Una noche organizamos un gran bailongo para recaudar fondos para irnos a las comunidades a alfabetizar y hacer trabajo comunitario, con B.U.S.C.A. A.C.

Alguien nos prestó (o rentó) un gran terreno cerca de Fuentes Brotantes, compramos montones de cocas, ron y chelas.

Comenzó a llover y tuvimos que ir por una carpa inmensa, que montamos en medio de la lluvia.

«Hace años que no te veía asì, con chamarra, el pelo mojado y la lluvia escurriéndote sobre la cara», me dijo Chikara.

«Hace años que no montaba una carpa, junto a todo el equipo, con el viento y un tormentón encima», contesté.

El terreno era un lodazal, pero comenzaron a llegar muchas personas. Habíamos repartido mil volantes, en los CCH y las distintas universidades donde estudiábamos. Me dediqué a vender cervezas, cocas, recojer boletos. Creo que en algún momento hubo «un portazo» (y la gente entró sin pagar boleto).  

La música sonaba muy fuerte, no se oía nada más. Así que era hora de bailar.  

Un amigo me dijo «Esta niña me gusta, ¿podrías bailar con su novio, mientras yo bailo con ella?».

«Bueno».

El novio no era nada guapo, pero bailaba bien. Mi amigo bailaba y sobre todo platicaba con su chica.

Y yo baialba con su novio… ¡Qué bien bailaba!, ¡qué rico bailaba!

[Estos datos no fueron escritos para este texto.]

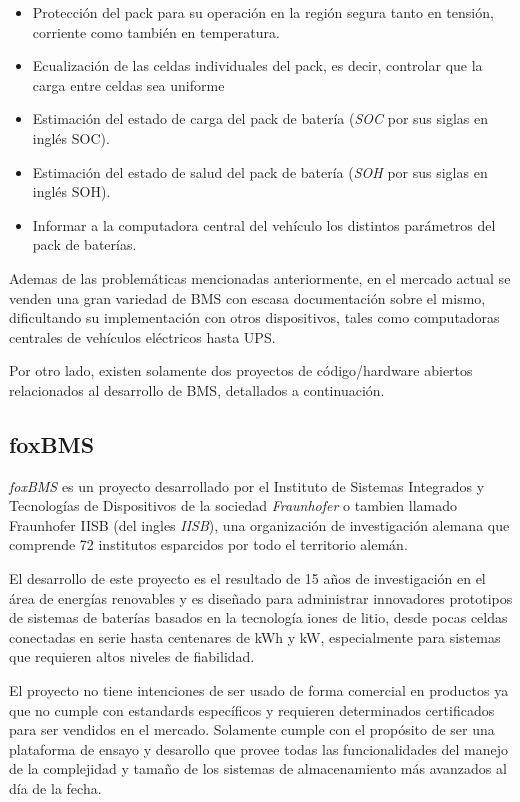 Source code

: \documentclass[10pt, a4paper]{report}
\begin{document}
\begin{itemize}
    \item Protección del pack para su operación en la región segura tanto 
        en tensión, corriente como también en temperatura.
    \item Ecualización de las celdas individuales del pack, es decir,
        controlar que la carga entre celdas sea uniforme
    \item Estimación del estado de carga del pack de batería 
        (\emph{\acrshort{SOC}} por sus siglas en ingl\'es \acrlong{SOC}).
    \item Estimación del estado de salud del pack de batería 
        (\emph{\acrshort{SOH}} por sus siglas en ingl\'es \acrlong{SOH}).
    \item Informar a la computadora central del vehículo los distintos 
        parámetros del pack de baterías.
\end{itemize}

\noindent Ademas de las problem\'aticas mencionadas anteriormente, en el mercado
actual se venden una gran variedad de \acrshort{BMS} con escasa documentaci\'on
sobre el mismo, dificultando su implementaci\'on con otros dispositivos, tales 
como computadoras centrales de veh\'iculos el\'ectricos hasta \acrshort{UPS}.

Por otro lado, existen solamente dos proyectos de c\'odigo/hardware abiertos
relacionados al desarrollo de \acrshort{BMS}, detallados a continuaci\'on.

\subsection{foxBMS}

\emph{foxBMS} \cite{foxbms} es un proyecto desarrollado por el Instituto de Sistemas
Integrados y Tecnolog\'ias de Dispositivos de la sociedad \emph{Fraunhofer} o
tambien llamado Fraunhofer IISB (del ingles \emph{\acrlong{IISB}}), una
organización de investigación alemana que comprende 72 institutos esparcidos por
todo el territorio alem\'an.

\noindent El desarrollo de este proyecto es el resultado de 15 años de
investigaci\'on en el \'area de energ\'ias renovables y es diseñado para 
administrar innovadores prototipos de sistemas de bater\'ias basados en la 
tecnolog\'ia iones de litio, desde pocas celdas conectadas en serie hasta 
centenares de kWh y kW, especialmente para sistemas que requieren altos niveles 
de fiabilidad.

\noindent El proyecto no tiene intenciones de ser usado de forma comercial en
productos ya que no cumple con estandards espec\'ificos y requieren determinados
certificados para ser vendidos en el mercado. Solamente cumple con el 
prop\'osito de ser una plataforma de ensayo y desarollo que provee todas las 
funcionalidades del manejo de la complejidad y tamaño de los sistemas de 
almacenamiento más avanzados al d\'ia de la fecha.
\end{document}
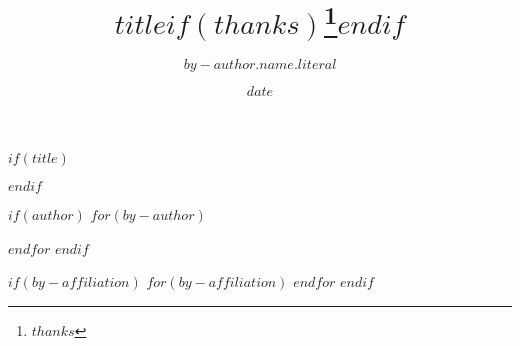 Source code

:$if(title)$
\title{$title$$if(thanks)$\thanks{$thanks$}$endif$}
$endif$

$if(author)$
$for(by-author)$
\author[$for(by-author.affiliations)$$it.number$$sep$, $endfor$]{$by-author.name.literal$}
$endfor$
$endif$

$if(by-affiliation)$
$for(by-affiliation)$
$endfor$
$endif$

\date{$date$} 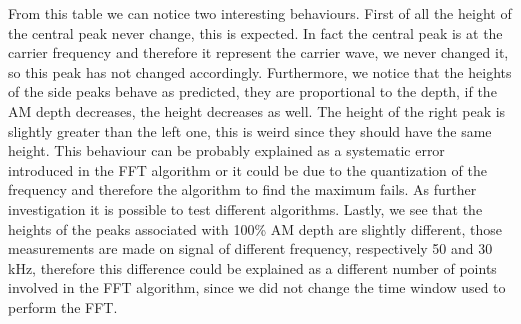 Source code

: \documentclass[a4paper,10pt]{article}
\begin{document}
From this table we can notice two interesting behaviours. First of all the height of the central peak never change, this is expected. In fact the central peak is at the carrier frequency and therefore it represent the carrier wave, we never changed it, so this peak has not changed accordingly. Furthermore, we notice that the heights of the side peaks behave as predicted, they are proportional to the depth, if the AM depth decreases, the height decreases as well. The height of the right peak is slightly greater than the left one, this is weird since they should have the same height. This behaviour can be probably explained as a systematic error introduced in the FFT algorithm or it could be due to the quantization of the frequency and therefore the algorithm to find the maximum fails. As further investigation it is possible to test different algorithms. Lastly, we see that the heights of the peaks associated with 100\% AM depth are slightly different, those measurements are made on signal of different frequency, respectively 50 and 30 kHz, therefore this difference could be explained as a different number of points involved in the FFT algorithm, since we did not change the time window used to perform the FFT.
\end{document}
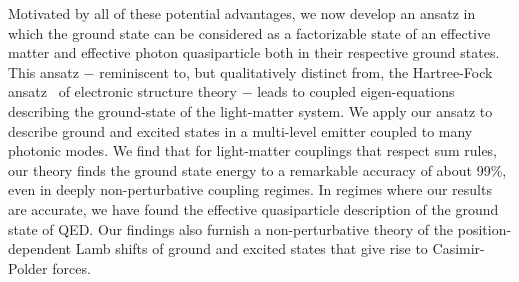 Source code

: \documentclass[aps,prl,twocolumn,
	groupedaddress,superscriptaddress,
	amsfonts,amssymb,amsmath,floatfix,
	citeautoscript]{revtex4-1}
\newcommand{\Jadd}[1]{\textcolor{blue}{#1}}
\begin{document}
Motivated by all of these potential advantages, we now develop an ansatz in which the ground state can be considered as a factorizable state of an effective matter and effective photon quasiparticle both in their respective ground states. This ansatz $-$ reminiscent to, but qualitatively distinct from, the Hartree-Fock ansatz~\cite{szabo1989} of electronic structure theory $-$ leads to coupled eigen-equations describing the ground-state of the light-matter system. We apply our ansatz to describe ground and excited states in a multi-level emitter coupled to many photonic modes. We find that for light-matter couplings that respect sum rules, our theory finds the ground state energy to a remarkable accuracy of about 99\%, even in deeply non-perturbative coupling regimes.  In regimes where our results are accurate, we have found the effective quasiparticle description of the ground state of QED.  Our findings also furnish a non-perturbative theory of the position-dependent Lamb shifts of ground and excited states that give rise to Casimir-Polder forces.


\end{document}
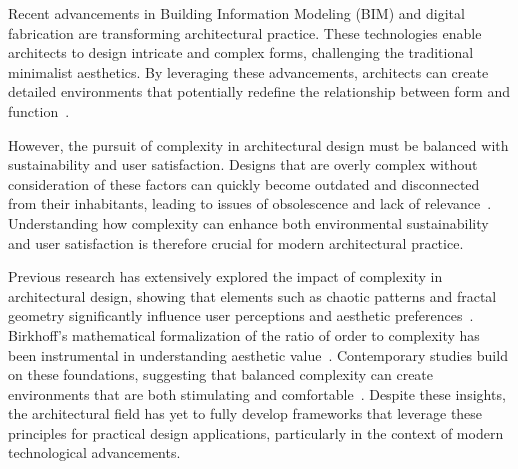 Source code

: 




Recent advancements in Building Information Modeling (BIM) and digital fabrication are transforming architectural practice.
These technologies enable architects to design intricate and complex forms, challenging the traditional minimalist aesthetics.
By leveraging these advancements, architects can create detailed environments that potentially redefine the relationship between form and function~\cite{Gage2015}.

However, the pursuit of complexity in architectural design must be balanced with sustainability and user satisfaction.
Designs that are overly complex without consideration of these factors can quickly become outdated and disconnected from their inhabitants, leading to issues of obsolescence and lack of relevance~\cite{Aesthetic2022}.
Understanding how complexity can enhance both environmental sustainability and user satisfaction is therefore crucial for modern architectural practice.


Previous research has extensively explored the impact of complexity in architectural design, showing that elements such as chaotic patterns and fractal geometry significantly influence user perceptions and aesthetic preferences~\cite{Bies2016}.
Birkhoff's mathematical formalization of the ratio of order to complexity has been instrumental in understanding aesthetic value~\cite{Birkhoff1933}.
Contemporary studies build on these foundations, suggesting that balanced complexity can create environments that are both stimulating and comfortable~\cite{Redies2015}.
Despite these insights, the architectural field has yet to fully develop frameworks that leverage these principles for practical design applications, particularly in the context of modern technological advancements.

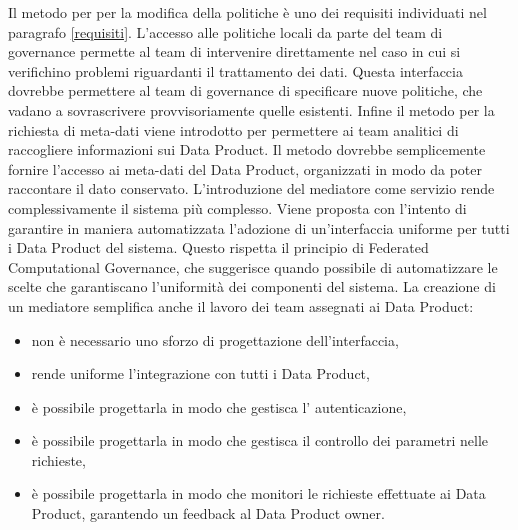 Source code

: \documentclass[12pt]{report}
\begin{document}
Il metodo per per la modifica della politiche è uno dei requisiti individuati nel paragrafo \ref{requisiti}.
L'accesso alle politiche locali da parte del team di governance permette al team di intervenire direttamente nel caso in cui si verifichino problemi riguardanti il trattamento dei dati.
Questa interfaccia dovrebbe permettere al team di governance di specificare nuove politiche, che vadano a sovrascrivere provvisoriamente quelle esistenti.
Infine il metodo per la richiesta di meta-dati viene introdotto per permettere ai team analitici di raccogliere informazioni sui Data Product.
Il metodo dovrebbe semplicemente fornire l'accesso ai meta-dati del Data Product, organizzati in modo da poter raccontare il dato conservato.
L'introduzione del mediatore come servizio rende complessivamente il sistema più complesso.
Viene proposta con l'intento di garantire in maniera automatizzata l'adozione di un'interfaccia uniforme per tutti i Data Product del sistema.
Questo rispetta il principio di Federated Computational Governance, che suggerisce quando possibile di automatizzare le scelte che garantiscano l'uniformità dei componenti del sistema.
La creazione di un mediatore semplifica anche il lavoro dei team assegnati ai Data Product:
\begin{itemize}
    \item non è necessario uno sforzo di progettazione dell'interfaccia, 
    \item rende uniforme l'integrazione con tutti i Data Product,
    \item è possibile progettarla in modo che gestisca l' autenticazione,
    \item è possibile progettarla in modo che gestisca il controllo dei parametri nelle richieste,
    \item è possibile progettarla in modo che monitori le richieste effettuate ai Data Product, garantendo un feedback al Data Product owner.
\end{itemize}
\end{document}
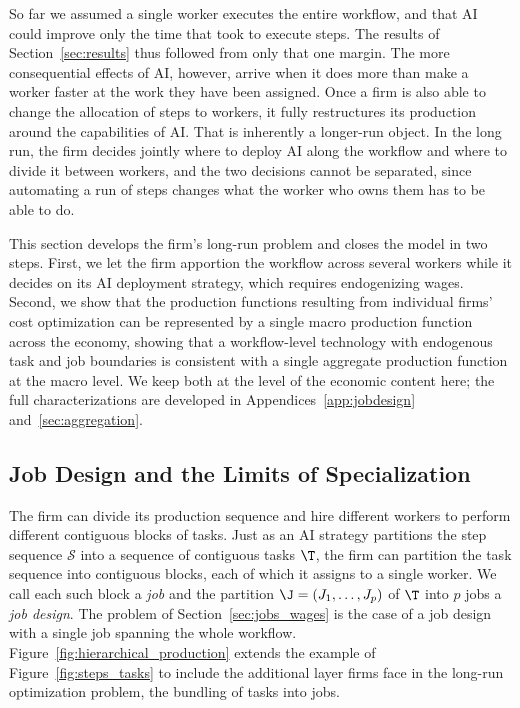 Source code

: So far we assumed a single worker executes the entire workflow, and that AI could improve only the time that took to execute steps. 
The results of Section~\ref{sec:results} thus followed from only that one margin.
The more consequential effects of AI, however, arrive when it does more than make a worker faster at the work they have been assigned.
Once a firm is also able to change the allocation of steps to workers, it fully restructures its production around the capabilities of AI.
That is inherently a longer-run object. 
In the long run, the firm decides jointly where to deploy AI along the workflow and where to divide it between workers, and the two decisions cannot be separated, since automating a run of steps changes what the worker who owns them has to be able to do.

This section develops the firm's long-run problem and closes the model in two steps.
First, we let the firm apportion the workflow across several workers while it decides on its AI deployment strategy, which requires endogenizing wages.
Second, we show that the production functions resulting from individual firms' cost optimization can be represented by a single macro production function across the economy, showing that a workflow-level technology with endogenous task and job boundaries is consistent with a single aggregate production function at the macro level.
We keep both at the level of the economic content here; the full characterizations are developed in Appendices~\ref{app:jobdesign} and~\ref{sec:aggregation}.


\subsection{Job Design and the Limits of Specialization}
\label{sec:longrun.jobdesign}

The firm can divide its production sequence and hire different workers to perform different contiguous blocks of tasks.
Just as an AI strategy partitions the step sequence $\mathcal{S}$ into a sequence of contiguous tasks $\T$, the firm can partition the task sequence into contiguous blocks, each of which it assigns to a single worker.
We call each such block a \emph{job} and the partition $\J = (J_1, \dotsc, J_p)$ of $\T$ into $p$ jobs a \emph{job design}.
The problem of Section~\ref{sec:jobs_wages} is the case of a job design with a single job spanning the whole workflow.
Figure~\ref{fig:hierarchical_production} extends the example of Figure~\ref{fig:steps_tasks} to include the additional layer firms face in the long-run optimization problem, the bundling of tasks into jobs.

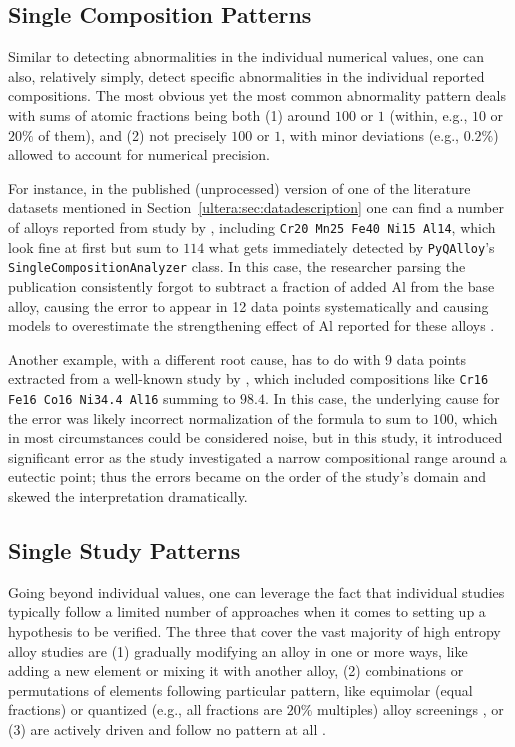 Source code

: \subsection{Single Composition Patterns} \label{pyqalloy:ssec:singlecomp}

Similar to detecting abnormalities in the individual numerical values, one can also, relatively simply, detect specific abnormalities in the individual reported compositions. The most obvious yet the most common abnormality pattern deals with sums of atomic fractions being both (1) around $100$ or $1$ (within, e.g., $10$ or $20\%$ of them), and (2) not precisely $100$ or $1$, with minor deviations (e.g., $0.2\%$) allowed to account for numerical precision.

For instance, in the published (unprocessed) version of one of the literature datasets mentioned in Section~\ref{ultera:sec:datadescription} one can find a number of alloys reported from study by \citet{Stepanov2019EffectContent}, including \texttt{Cr20 Mn25 Fe40 Ni15 Al14}, which look fine at first but sum to $114$ what gets immediately detected by \texttt{PyQAlloy}'s \texttt{SingleCompositionAnalyzer} class. In this case, the researcher parsing the publication consistently forgot to subtract a fraction of added Al from the base alloy, causing the error to appear in 12 data points systematically and causing models to overestimate the strengthening effect of Al reported for these alloys \cite{Stepanov2019EffectContent}.

Another example, with a different root cause, has to do with 9 data points extracted from a well-known study by \citet{Lu2017DirectlyRange}, which included compositions like \texttt{Cr16 Fe16 Co16 Ni34.4 Al16} summing to $98.4$. In this case, the underlying cause for the error was likely incorrect normalization of the formula to sum to $100$, which in most circumstances could be considered noise, but in this study, it introduced significant error as the study investigated a narrow compositional range around a eutectic point; thus the errors became on the order of the study's domain and skewed the interpretation dramatically.


\subsection{Single Study Patterns}   \label{pyqalloy:ssec:singlestudy}

Going beyond individual values, one can leverage the fact that individual studies typically follow a limited number of approaches when it comes to setting up a hypothesis to be verified. The three that cover the vast majority of high entropy alloy studies are (1) gradually modifying an alloy in one or more ways, like adding a new element or mixing it with another alloy, (2) combinations or permutations of elements following particular pattern, like equimolar (equal fractions) or quantized (e.g., all fractions are $20\%$ multiples) alloy screenings \cite{Elder2023ComputationalDown-selection, Elder2023ComputationalValidation}, or (3) are actively driven and follow no pattern at all \cite{Rao2022MachineDiscovery}. 


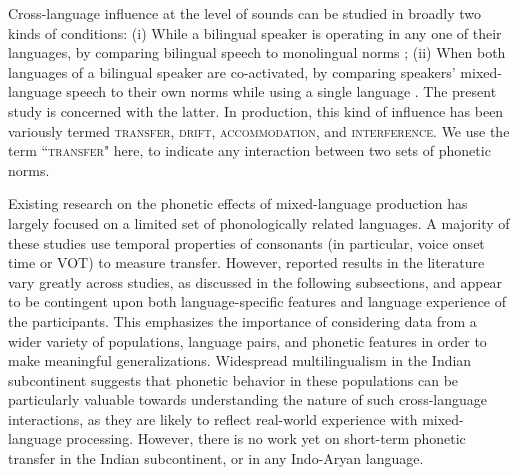 \documentclass[12 pt]{article}
\begin{document}
Cross-language influence at the level of sounds can be studied in broadly two kinds of conditions:
(i) While a bilingual speaker is operating in any one of their languages, by comparing bilingual speech to monolingual norms \citep[e.g.][]{guion2003vowel,caramazza1973acquisition,flege1987production}; %
(ii) When both languages of a bilingual speaker are co-activated, by comparing speakers' mixed-language speech to their own norms while using a single language \citep[e.g.][]{grosjean1994going, bullock2009trying,elias2017effects, simonet2014phonetic}. %
The present study is concerned with the latter. In production, this kind of influence has been variously termed \textsc{transfer, drift, accommodation,} and \textsc{interference}. We use the term \textsc{``transfer"} here, to indicate any interaction between two sets of phonetic norms.

Existing research on the phonetic effects of mixed-language production has largely focused on a limited set of phonologically related languages. A majority of these studies use temporal properties of consonants (in particular, voice onset time or VOT) to measure transfer. However, reported results in the literature vary greatly across studies, as discussed in the following subsections, and appear to be contingent upon both language-specific features and language experience of the participants. This emphasizes the importance of considering data from a wider variety of
populations, language pairs,  and phonetic features in order to make meaningful generalizations. Widespread multilingualism in the Indian subcontinent suggests that phonetic  behavior in these populations can be particularly valuable towards understanding the nature of such cross-language interactions, as they are likely to reflect real-world experience with mixed-language processing. However, there is no work yet on short-term phonetic transfer in the Indian subcontinent, or in any Indo-Aryan language. 
\end{document}
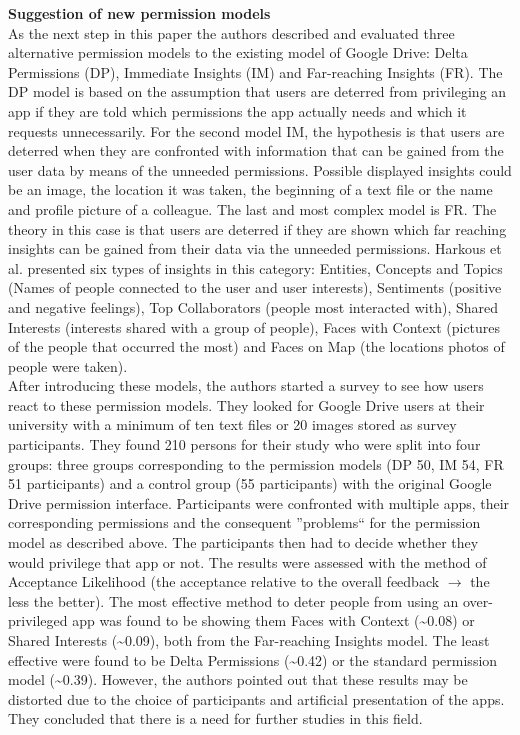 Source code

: \documentclass[11pt,twocolumn,a4paper,DIV=calc]{scrartcl}
\begin{document}
\textbf{Suggestion of new permission models} \\
As the next step in this paper the authors described and evaluated three alternative permission models to the existing model of Google Drive: Delta Permissions (DP), Immediate Insights (IM) and Far-reaching Insights (FR).
The DP model is based on the assumption that users are deterred from privileging an app if they are told which permissions the app actually needs and which it requests unnecessarily. For the second model IM, the hypothesis is that users are deterred when they are confronted with information that can be gained from the user data by means of the unneeded permissions. Possible displayed insights could be an image, the location it was taken, the beginning of a text file or the name and profile picture of a colleague. The last and most complex model is FR. The theory in this case is that users are deterred if they are shown which far reaching insights can be gained from their data via the unneeded permissions. Harkous et al. presented six types of insights in this category: Entities, Concepts and Topics (Names of people connected to the user and user interests), Sentiments (positive and negative feelings), Top Collaborators (people most interacted with), Shared Interests (interests shared with a group of people), Faces with Context (pictures of the people that occurred the most) and Faces on Map (the locations photos of people were taken). \\ 
After introducing these models, the authors started a survey to see how users react to these permission models. They looked for Google Drive users at their university with a minimum of ten text files or 20 images stored as survey participants. They found 210 persons for their study who were split into four groups: three groups corresponding to the permission models (DP 50, IM 54, FR 51 participants) and a control group (55 participants) with the original Google Drive permission interface. Participants were confronted with multiple apps, their corresponding permissions and the consequent ''problems`` for the permission model as described above. The participants then had to decide whether they would privilege that app or not. The results were assessed with the method of Acceptance Likelihood (the acceptance relative to the overall feedback $\rightarrow$ the less the better). The most effective method to deter people from using an over-privileged app was found to be showing them Faces with Context (\textasciitilde 0.08) or Shared Interests (\textasciitilde 0.09), both from the Far-reaching Insights model. The least effective were found to be Delta Permissions (\textasciitilde 0.42) or the standard permission model (\textasciitilde 0.39). However, the authors pointed out that these results may be distorted due to the choice of participants and artificial presentation of the apps. They concluded that there is a need for further studies in this field. \\
\end{document}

No quería yo dejar de bailar con él;

bailaba y bailaba, bailábamos en medio de un terreno hecho un lodazal,

y una carpa llena de lluvia.  

Después de más de 25 años me acuerdo de él; no de su cara, menos de su nombre porque no cruzamos ni una sola palabra,

pero sí de su cuerpo,

sus manos tomando las mías, su ritmo y su dirección sobre mi cintura,

mis caderas, mis hombros.  

«Está bien», dijo mi amigo, suspendiendo la tercera o cuarta canción que bailábamos. Ninguno de los dos quería parar, pero aquí estaba su novia frente a nosotros, esperándolo.

«Bueno», dijo  él, soltándome.

Todavía lo recuerdo como pareja de baile,

todavía me acuerdo de aquel baile,

en una post-tormenta y un lodazal en Fuentes Brotantes.